- [Task objective] The response must consist of all the entries, duplicated without alteration.

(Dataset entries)
================

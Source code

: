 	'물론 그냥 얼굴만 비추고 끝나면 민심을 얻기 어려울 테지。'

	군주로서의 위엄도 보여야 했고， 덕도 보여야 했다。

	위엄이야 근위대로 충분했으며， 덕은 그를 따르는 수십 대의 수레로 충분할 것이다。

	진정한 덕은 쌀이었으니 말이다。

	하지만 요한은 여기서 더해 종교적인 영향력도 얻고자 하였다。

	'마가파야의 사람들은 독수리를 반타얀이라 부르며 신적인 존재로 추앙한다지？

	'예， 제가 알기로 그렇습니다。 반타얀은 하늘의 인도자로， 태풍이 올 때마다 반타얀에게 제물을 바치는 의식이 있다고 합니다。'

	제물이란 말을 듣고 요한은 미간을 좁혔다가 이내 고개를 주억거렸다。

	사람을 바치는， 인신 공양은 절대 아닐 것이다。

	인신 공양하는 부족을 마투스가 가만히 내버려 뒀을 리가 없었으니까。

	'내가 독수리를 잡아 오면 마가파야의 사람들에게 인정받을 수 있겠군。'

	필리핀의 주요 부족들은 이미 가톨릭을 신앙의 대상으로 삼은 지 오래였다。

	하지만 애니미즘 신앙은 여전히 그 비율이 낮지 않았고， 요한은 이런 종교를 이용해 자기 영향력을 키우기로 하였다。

================

- [Worked solution]
Source code

: 	'물론 그냥 얼굴만 비추고 끝나면 민심을 얻기 어려울 테지。'

	군주로서의 위엄도 보여야 했고， 덕도 보여야 했다。

	위엄이야 근위대로 충분했으며， 덕은 그를 따르는 수십 대의 수레로 충분할 것이다。

	진정한 덕은 쌀이었으니 말이다。

	하지만 요한은 여기서 더해 종교적인 영향력도 얻고자 하였다。

	'마가파야의 사람들은 독수리를 반타얀이라 부르며 신적인 존재로 추앙한다지？

	'예， 제가 알기로 그렇습니다。 반타얀은 하늘의 인도자로， 태풍이 올 때마다 반타얀에게 제물을 바치는 의식이 있다고 합니다。'

	제물이란 말을 듣고 요한은 미간을 좁혔다가 이내 고개를 주억거렸다。

	사람을 바치는， 인신 공양은 절대 아닐 것이다。

	인신 공양하는 부족을 마투스가 가만히 내버려 뒀을 리가 없었으니까。

	'내가 독수리를 잡아 오면 마가파야의 사람들에게 인정받을 수 있겠군。'

	필리핀의 주요 부족들은 이미 가톨릭을 신앙의 대상으로 삼은 지 오래였다。

	하지만 애니미즘 신앙은 여전히 그 비율이 낮지 않았고， 요한은 이런 종교를 이용해 자기 영향력을 키우기로 하였다。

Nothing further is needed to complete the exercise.